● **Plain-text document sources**
· · ·

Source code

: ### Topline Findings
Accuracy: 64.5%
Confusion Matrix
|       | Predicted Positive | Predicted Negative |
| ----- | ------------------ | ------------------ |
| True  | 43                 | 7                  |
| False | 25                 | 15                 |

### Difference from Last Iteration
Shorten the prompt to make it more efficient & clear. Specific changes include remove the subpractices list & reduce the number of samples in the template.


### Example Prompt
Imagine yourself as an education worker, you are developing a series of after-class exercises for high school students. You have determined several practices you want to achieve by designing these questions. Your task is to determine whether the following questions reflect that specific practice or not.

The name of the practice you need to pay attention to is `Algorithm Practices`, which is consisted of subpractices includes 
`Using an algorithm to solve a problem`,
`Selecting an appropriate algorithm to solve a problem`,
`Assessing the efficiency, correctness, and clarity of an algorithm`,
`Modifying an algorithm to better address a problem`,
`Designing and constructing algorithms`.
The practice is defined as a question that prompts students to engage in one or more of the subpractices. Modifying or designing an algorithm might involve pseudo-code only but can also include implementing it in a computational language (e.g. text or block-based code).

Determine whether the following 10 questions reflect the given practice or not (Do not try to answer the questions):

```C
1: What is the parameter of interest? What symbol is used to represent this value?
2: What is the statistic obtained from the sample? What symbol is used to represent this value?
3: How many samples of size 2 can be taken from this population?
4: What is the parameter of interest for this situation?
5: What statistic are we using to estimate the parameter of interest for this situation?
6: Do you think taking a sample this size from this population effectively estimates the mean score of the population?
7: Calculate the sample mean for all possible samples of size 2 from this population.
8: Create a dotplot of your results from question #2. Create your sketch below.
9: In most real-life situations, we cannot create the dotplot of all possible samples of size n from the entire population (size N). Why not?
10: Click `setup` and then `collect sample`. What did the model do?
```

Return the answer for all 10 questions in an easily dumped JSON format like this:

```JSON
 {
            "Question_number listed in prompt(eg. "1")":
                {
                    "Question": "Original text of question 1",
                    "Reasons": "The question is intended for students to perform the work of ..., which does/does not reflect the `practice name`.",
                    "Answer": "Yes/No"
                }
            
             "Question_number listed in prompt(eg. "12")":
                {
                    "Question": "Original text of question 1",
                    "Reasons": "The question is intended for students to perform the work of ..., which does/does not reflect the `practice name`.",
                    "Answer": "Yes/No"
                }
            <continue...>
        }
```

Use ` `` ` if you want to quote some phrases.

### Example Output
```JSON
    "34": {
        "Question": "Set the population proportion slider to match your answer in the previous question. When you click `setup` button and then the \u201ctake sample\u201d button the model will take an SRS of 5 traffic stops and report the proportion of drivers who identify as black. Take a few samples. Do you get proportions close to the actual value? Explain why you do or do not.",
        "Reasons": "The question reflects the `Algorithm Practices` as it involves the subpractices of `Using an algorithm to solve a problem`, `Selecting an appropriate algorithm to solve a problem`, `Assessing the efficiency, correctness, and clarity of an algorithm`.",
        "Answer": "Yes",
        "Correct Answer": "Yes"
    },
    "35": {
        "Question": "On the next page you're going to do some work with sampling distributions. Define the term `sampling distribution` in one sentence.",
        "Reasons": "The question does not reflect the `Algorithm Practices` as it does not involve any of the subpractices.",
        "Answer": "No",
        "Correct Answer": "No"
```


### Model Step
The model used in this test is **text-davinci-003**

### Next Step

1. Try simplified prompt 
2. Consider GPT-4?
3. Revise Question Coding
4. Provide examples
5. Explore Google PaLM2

· · ·

● **What you will do**
Considering each line of the records on its own, count those that contain "represent" and give only that number.

● **Task answer**
2